Christian himself has enjoyed full medical coverage his entire adult working life. For more than two decades, his assortment of garishly colored Mohawks accessorized his City of Houston worker's uniform, a clash of respectability and punk-rock defiance that landed his picture in a Houston Post story when questions arose about the appropriateness of such a hairstyle for a representative of the city. The matter was tabled, and Christian would reap the benefits as a city employee for his work during the day and as a punk-rock icon on the stages and radio waves of the same city at night.
But the people whom Christian has cared about and ultimately supported have not been so lucky.

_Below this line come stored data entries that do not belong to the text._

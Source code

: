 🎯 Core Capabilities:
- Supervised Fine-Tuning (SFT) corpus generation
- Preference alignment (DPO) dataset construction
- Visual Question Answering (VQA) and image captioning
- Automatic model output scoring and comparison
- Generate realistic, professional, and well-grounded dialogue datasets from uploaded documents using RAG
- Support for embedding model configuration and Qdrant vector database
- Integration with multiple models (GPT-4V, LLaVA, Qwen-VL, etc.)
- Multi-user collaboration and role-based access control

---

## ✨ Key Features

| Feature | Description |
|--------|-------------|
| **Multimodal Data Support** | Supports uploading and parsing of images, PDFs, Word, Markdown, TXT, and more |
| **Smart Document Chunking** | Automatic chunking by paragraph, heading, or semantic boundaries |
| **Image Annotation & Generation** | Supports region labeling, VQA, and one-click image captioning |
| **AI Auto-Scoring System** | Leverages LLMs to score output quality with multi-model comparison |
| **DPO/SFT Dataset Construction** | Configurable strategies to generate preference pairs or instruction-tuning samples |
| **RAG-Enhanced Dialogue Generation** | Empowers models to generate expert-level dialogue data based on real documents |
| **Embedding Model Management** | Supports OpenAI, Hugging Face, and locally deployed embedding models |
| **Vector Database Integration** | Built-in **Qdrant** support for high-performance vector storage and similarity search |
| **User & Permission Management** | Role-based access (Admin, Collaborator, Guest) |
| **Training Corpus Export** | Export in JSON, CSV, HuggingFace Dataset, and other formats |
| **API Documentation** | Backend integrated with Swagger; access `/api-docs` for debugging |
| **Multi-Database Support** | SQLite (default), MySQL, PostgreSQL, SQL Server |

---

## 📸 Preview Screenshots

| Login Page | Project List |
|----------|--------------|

Musicians and their families often fall through the coverage gap. They're typically young and consequently believe themselves invincible, and are expected to make significant sacrifices for their art. If you want to be a rock star, you'd better be ready to bleed for it. What other occupation has web sites like BetterThanTheVan.com, where groups can beg for lodging from obliging fans, or expects to meet its serious medical-care expenses through benefit-concert proceeds, in contrast to the conventional options offered to teachers and plumbers?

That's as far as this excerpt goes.